By Published: April 5, 2010

AAJ: You played with some of the very top names in classical music, like Rostropovich and violinist Vadim Repin. You must have some wonderful memories of those experiences, no?

YG: I had a funny experience with Vadim, this was in the early nineties; I had to participate in a chamber music festival in St. Petersburg and Vadim was playing some jazz crossover piece with a pianist in the same concert and he asked me to take a bass and play a line with them.

Well, in fact, normally you remember something that was out of the norm so to speak. Like once the Moscow Soloists had to perform Shostakovich Piano concerto with a young Japanese pianist in Tokyo; we knew the piece thoroughly and were really cool about it. Then there was a rehearsal right off the ten-hour flight and this guy was playing everything upside down! I wish I could remember his name. I mean, he was a very good player, a very interesting musician, but all that he was doing was so unusual that instead of just an hour long rehearsal we had to spend nearly four hours.

AAJ: Growing up in Moscow, what were the facilities like for jazz musicians? Were there many venues, recording studios and record labels?

YG: First of all, one of the main differences between the life of a jazz musician in Russia and here in Europe let's say, is that in Russia the jazz musician would earn his living mainly, or even exclusively from doing private party gigs. There were club gigs but they paid very little and there were very few festivals and they also paid very little, so everybody's aim was just to do private parties.
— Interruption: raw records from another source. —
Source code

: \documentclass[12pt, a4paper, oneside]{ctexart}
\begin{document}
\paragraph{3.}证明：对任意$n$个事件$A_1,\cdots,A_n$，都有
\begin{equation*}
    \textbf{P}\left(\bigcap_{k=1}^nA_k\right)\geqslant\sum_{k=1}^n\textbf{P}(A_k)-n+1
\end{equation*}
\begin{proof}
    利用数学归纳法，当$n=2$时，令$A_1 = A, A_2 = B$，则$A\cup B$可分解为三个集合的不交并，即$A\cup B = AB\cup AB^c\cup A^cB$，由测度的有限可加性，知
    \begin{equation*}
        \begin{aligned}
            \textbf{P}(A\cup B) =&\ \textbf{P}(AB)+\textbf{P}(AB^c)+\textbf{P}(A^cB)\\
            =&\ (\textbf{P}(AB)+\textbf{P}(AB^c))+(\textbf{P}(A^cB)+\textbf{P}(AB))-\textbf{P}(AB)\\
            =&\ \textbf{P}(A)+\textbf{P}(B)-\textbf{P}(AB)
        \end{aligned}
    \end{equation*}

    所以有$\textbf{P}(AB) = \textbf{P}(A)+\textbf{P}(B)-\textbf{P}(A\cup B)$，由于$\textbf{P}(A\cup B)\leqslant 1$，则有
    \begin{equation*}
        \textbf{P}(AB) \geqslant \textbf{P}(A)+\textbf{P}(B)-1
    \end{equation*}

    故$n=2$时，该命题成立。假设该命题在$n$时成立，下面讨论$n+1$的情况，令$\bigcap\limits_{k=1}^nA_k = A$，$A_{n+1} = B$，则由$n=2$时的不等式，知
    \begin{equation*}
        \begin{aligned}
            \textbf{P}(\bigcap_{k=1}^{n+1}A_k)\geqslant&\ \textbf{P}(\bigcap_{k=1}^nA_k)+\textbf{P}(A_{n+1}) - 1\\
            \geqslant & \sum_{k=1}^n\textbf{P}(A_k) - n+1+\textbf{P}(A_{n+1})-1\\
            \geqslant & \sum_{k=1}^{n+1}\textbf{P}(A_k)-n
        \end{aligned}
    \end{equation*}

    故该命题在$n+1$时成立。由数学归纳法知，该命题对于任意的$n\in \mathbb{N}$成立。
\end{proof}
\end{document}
I can't talk about how the situation is now because I haven't lived there for five years and it would be unfair to judge. But if I think about the '90s and the early '00s, that the jazz community was very mainstream oriented. It was very much American—influenced and not at all European. A number of big European jazz names were completely unknown to the most folks over there. Everybody would say: "He plays like..." and in that sense personality in jazz was not very developed, nor appreciated. Strangely, to be appreciated, you had a choice—play mainstream in the most traditional way, or be an avant-garde free improviser. Almost nothing in between!